• Problem
Your copy must hold every line of the records word for word. It must hold no pictures.

• The records
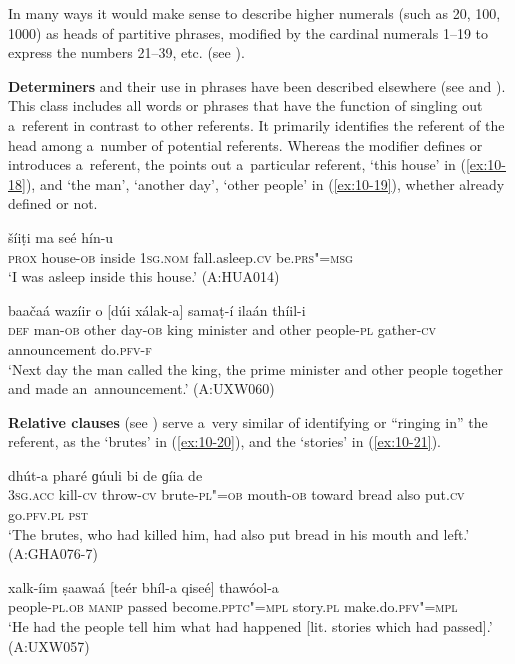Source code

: In many ways it would make sense to describe higher numerals (such as 20, 100, 1000) as heads of partitive phrases, modified by the cardinal numerals 1--19 to express the numbers 21--39, etc. (see ).


\textbf{Determiners} and their use in  phrases have been described elsewhere (see  and ). This class includes all words or phrases that have the function of singling out a~referent in contrast to other referents. It primarily identifies the referent of the  head among a~number of potential referents. Whereas the   modifier defines or introduces a~referent, the  points out a~particular referent, `this house' in (\ref{ex:10-18}), and `the man', `another day', `other people' in (\ref{ex:10-19}), whether already defined or not.

\begin{exe}
\ex
\label{ex:10-18}
 šíiṭi ma seé hín-u\\
\textsc{prox} house-\textsc{ob} inside \textsc{1sg.nom} fall.asleep.\textsc{cv} be.\textsc{prs"=msg} \\
\glt `I was asleep inside this house.' (A:HUA014)

\ex
\label{ex:10-19}
 baačaá wazíir o [dúi xálak-a] samaṭ-í ilaán thíil-i \\
\textsc{def} man-\textsc{ob} other day-\textsc{ob} king minister and other  people-\textsc{pl} gather-\textsc{cv} announcement do.\textsc{pfv-f}  \\
\glt `Next day the man called the king, the prime minister and other people together and made an~announcement.' (A:UXW060)
\end{exe}

\textbf{Relative clauses} (see ) serve a~very similar  of identifying or ``ringing in''
the referent, as the `brutes' in (\ref{ex:10-20}), and the `stories' in (\ref{ex:10-21}).

\begin{exe}
\ex
\label{ex:10-20}
\gll [tas mheer-í ɡal-í zaalim"=aan-óom] dhút-a pharé ɡúuli bi de ɡíia de \\
\textsc{3sg.acc} kill-\textsc{cv} throw-\textsc{cv} brute-\textsc{pl"=ob} mouth-\textsc{ob} toward  bread also put.\textsc{cv} go.\textsc{pfv.pl} \textsc{pst} \\
\glt `The brutes, who had killed him, had also put bread in his mouth and left.' (A:GHA076-7)

\ex
\label{ex:10-21}
\gll xalk-íim ṣaawaá [teér bhíl-a qiseé] thawóol-a \\
people-\textsc{pl.ob} \textsc{manip} passed become.\textsc{pptc"=mpl} story.\textsc{pl} make.do.\textsc{pfv"=mpl} \\
\glt `He had the people tell him what had happened [lit. stories which had passed].' (A:UXW057)
\end{exe}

• Reply to the exercise
Source code

: In many ways it would make sense to describe higher numerals (such as 20, 100, 1000) as heads of partitive phrases, modified by the cardinal numerals 1--19 to express the numbers 21--39, etc. (see ).


\textbf{Determiners} and their use in  phrases have been described elsewhere (see  and ). This class includes all words or phrases that have the function of singling out a~referent in contrast to other referents. It primarily identifies the referent of the  head among a~number of potential referents. Whereas the   modifier defines or introduces a~referent, the  points out a~particular referent, `this house' in (\ref{ex:10-18}), and `the man', `another day', `other people' in (\ref{ex:10-19}), whether already defined or not.

\begin{exe}
\ex
\label{ex:10-18}
 šíiṭi ma seé hín-u\\
\textsc{prox} house-\textsc{ob} inside \textsc{1sg.nom} fall.asleep.\textsc{cv} be.\textsc{prs"=msg} \\
\glt `I was asleep inside this house.' (A:HUA014)

\ex
\label{ex:10-19}
 baačaá wazíir o [dúi xálak-a] samaṭ-í ilaán thíil-i \\
\textsc{def} man-\textsc{ob} other day-\textsc{ob} king minister and other  people-\textsc{pl} gather-\textsc{cv} announcement do.\textsc{pfv-f}  \\
\glt `Next day the man called the king, the prime minister and other people together and made an~announcement.' (A:UXW060)
\end{exe}

\textbf{Relative clauses} (see ) serve a~very similar  of identifying or ``ringing in''
the referent, as the `brutes' in (\ref{ex:10-20}), and the `stories' in (\ref{ex:10-21}).

\begin{exe}
\ex
\label{ex:10-20}
\gll [tas mheer-í ɡal-í zaalim"=aan-óom] dhút-a pharé ɡúuli bi de ɡíia de \\
\textsc{3sg.acc} kill-\textsc{cv} throw-\textsc{cv} brute-\textsc{pl"=ob} mouth-\textsc{ob} toward  bread also put.\textsc{cv} go.\textsc{pfv.pl} \textsc{pst} \\
\glt `The brutes, who had killed him, had also put bread in his mouth and left.' (A:GHA076-7)

\ex
\label{ex:10-21}
\gll xalk-íim ṣaawaá [teér bhíl-a qiseé] thawóol-a \\
people-\textsc{pl.ob} \textsc{manip} passed become.\textsc{pptc"=mpl} story.\textsc{pl} make.do.\textsc{pfv"=mpl} \\
\glt `He had the people tell him what had happened [lit. stories which had passed].' (A:UXW057)
\end{exe}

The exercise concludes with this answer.